Items listed in a dataset
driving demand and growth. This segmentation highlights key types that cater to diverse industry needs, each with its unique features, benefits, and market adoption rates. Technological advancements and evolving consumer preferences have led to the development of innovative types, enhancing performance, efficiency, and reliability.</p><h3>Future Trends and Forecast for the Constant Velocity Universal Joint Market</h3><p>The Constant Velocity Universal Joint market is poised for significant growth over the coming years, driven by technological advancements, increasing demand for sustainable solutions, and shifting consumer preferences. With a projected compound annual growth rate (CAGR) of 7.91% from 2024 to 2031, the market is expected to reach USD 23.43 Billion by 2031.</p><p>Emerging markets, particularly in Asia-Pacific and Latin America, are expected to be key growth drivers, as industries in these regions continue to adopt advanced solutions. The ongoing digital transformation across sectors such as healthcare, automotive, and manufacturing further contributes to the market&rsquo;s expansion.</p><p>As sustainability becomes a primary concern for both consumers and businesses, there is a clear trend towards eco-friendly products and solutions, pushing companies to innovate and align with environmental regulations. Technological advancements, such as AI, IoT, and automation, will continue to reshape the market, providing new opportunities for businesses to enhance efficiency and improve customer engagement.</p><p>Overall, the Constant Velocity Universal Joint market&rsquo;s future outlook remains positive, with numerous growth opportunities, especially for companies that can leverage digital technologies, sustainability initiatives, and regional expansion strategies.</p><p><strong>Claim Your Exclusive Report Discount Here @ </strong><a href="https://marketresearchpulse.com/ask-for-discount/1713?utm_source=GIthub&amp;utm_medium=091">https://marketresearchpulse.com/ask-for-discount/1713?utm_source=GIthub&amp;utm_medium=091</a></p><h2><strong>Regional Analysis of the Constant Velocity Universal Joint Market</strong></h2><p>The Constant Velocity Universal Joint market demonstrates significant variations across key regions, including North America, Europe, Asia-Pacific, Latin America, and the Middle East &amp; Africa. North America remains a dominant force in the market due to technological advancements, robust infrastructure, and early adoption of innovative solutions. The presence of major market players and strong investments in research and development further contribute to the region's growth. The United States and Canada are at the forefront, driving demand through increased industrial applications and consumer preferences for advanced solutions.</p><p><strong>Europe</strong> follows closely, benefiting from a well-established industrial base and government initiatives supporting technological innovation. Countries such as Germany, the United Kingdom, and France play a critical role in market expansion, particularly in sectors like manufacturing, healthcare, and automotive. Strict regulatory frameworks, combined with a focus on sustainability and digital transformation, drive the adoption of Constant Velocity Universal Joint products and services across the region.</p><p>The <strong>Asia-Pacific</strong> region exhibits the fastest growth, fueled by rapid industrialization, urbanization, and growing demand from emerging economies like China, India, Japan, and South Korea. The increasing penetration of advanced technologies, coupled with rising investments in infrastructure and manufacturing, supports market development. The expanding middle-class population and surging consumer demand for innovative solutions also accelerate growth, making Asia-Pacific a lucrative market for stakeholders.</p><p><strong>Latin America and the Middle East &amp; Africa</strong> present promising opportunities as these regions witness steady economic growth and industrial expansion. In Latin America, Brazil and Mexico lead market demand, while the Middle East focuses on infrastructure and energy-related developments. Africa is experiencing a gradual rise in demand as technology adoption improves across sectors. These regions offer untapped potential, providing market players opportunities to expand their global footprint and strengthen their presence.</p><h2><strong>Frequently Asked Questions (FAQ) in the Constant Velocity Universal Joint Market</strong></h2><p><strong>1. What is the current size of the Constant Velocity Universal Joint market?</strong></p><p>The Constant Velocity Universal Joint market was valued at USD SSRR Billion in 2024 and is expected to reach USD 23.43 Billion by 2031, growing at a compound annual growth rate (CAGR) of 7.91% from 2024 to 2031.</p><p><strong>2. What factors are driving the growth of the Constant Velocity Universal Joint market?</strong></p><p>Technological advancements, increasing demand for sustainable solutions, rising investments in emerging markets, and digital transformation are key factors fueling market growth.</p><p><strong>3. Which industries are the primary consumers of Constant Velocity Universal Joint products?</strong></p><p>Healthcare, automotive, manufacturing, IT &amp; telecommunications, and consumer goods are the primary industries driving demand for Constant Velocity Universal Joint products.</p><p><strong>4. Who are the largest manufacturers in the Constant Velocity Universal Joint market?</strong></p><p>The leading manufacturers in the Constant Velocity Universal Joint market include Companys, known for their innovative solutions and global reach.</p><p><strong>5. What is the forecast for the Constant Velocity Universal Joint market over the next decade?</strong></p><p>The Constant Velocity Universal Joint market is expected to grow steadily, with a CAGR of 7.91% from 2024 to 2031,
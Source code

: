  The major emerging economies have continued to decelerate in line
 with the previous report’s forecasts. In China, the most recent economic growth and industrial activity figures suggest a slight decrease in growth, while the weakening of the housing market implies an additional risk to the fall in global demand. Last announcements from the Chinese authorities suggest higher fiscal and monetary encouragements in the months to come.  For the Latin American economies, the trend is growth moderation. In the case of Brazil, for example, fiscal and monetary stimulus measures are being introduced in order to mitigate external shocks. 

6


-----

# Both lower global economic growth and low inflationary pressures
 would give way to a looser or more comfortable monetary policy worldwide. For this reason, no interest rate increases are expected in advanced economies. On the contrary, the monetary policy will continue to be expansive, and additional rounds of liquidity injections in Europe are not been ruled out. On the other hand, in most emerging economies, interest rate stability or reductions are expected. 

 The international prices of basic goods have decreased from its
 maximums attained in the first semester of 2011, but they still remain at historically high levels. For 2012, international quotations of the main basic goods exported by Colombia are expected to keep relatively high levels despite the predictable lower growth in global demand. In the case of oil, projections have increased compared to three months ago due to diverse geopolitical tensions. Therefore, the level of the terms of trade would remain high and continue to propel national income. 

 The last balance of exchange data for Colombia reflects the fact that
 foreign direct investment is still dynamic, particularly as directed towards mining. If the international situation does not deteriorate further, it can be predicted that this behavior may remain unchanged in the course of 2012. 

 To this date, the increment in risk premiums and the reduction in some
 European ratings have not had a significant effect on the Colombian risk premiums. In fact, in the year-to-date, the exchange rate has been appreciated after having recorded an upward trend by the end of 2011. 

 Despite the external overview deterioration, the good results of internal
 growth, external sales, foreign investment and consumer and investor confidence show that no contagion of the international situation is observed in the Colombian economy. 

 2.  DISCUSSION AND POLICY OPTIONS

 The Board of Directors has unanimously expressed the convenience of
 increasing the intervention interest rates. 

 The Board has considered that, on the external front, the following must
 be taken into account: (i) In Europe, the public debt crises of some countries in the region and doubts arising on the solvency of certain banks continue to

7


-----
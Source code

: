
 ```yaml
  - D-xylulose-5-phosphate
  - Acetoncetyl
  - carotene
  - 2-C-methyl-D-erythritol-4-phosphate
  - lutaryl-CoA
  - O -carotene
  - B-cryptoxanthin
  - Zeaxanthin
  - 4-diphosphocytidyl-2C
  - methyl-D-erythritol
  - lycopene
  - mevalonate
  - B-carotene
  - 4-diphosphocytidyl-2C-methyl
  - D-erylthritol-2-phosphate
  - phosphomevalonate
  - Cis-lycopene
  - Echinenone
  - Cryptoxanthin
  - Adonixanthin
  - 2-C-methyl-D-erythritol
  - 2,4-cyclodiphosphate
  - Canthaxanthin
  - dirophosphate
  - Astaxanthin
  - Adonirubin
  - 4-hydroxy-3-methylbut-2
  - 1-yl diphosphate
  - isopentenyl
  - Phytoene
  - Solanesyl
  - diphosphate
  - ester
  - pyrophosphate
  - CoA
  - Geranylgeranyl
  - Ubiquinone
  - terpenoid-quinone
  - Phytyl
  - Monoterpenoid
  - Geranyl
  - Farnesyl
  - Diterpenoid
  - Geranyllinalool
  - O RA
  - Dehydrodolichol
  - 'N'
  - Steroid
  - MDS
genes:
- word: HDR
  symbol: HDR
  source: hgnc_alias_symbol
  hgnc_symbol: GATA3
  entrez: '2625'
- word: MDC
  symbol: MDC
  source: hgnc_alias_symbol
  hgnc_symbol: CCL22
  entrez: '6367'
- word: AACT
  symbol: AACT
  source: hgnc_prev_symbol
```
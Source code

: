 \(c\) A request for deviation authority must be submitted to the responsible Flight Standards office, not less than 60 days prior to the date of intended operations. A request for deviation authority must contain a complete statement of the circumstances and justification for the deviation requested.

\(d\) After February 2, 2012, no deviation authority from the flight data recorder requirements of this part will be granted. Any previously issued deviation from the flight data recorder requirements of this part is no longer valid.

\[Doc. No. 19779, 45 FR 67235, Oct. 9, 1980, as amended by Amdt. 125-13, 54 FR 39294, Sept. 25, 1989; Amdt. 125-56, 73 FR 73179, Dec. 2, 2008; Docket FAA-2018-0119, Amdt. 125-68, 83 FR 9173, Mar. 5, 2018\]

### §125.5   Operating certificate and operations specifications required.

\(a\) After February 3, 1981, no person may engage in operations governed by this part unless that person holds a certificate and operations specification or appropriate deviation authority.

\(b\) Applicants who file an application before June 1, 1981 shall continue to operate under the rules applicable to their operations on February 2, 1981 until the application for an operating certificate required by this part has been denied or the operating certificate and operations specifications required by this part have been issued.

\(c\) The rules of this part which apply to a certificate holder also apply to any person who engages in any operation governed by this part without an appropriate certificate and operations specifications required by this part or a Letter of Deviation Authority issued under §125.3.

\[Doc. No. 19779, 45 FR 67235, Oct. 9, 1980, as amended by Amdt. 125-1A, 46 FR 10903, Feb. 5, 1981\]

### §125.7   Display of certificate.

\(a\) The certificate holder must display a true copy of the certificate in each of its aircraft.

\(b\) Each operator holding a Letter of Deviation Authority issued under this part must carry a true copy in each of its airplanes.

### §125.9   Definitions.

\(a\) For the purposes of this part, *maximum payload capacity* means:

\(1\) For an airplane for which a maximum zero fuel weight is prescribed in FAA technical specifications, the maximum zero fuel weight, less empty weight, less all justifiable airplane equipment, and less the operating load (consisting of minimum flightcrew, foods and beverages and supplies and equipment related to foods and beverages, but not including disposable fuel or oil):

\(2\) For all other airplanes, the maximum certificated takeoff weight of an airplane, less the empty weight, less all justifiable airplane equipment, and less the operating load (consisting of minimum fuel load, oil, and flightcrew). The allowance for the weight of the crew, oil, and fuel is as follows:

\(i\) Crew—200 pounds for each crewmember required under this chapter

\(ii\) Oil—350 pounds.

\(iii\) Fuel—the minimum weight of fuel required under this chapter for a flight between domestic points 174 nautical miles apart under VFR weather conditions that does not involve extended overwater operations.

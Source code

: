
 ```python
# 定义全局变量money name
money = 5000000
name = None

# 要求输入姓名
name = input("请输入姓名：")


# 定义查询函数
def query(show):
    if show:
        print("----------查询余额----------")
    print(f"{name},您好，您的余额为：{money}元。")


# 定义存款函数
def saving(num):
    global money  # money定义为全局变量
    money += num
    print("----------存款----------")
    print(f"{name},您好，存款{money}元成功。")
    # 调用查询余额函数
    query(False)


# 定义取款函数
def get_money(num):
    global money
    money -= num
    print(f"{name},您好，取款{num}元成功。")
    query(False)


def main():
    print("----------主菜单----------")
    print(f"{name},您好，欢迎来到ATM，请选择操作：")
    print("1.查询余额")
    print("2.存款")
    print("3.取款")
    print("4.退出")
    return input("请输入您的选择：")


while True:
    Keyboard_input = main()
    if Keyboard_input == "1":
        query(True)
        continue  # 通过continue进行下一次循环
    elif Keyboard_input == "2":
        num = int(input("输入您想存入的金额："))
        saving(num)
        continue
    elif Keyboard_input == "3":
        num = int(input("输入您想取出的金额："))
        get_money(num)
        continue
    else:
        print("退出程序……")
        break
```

Required work → Among the lines above, repeat exactly those from the line with "### §125.7   Display of certificate." to the line with "For the purposes", counting both ends.

Task solution →
### §125.7   Display of certificate.

\(a\) The certificate holder must display a true copy of the certificate in each of its aircraft.

\(b\) Each operator holding a Letter of Deviation Authority issued under this part must carry a true copy in each of its airplanes.

### §125.9   Definitions.

\(a\) For the purposes of this part, *maximum payload capacity* means:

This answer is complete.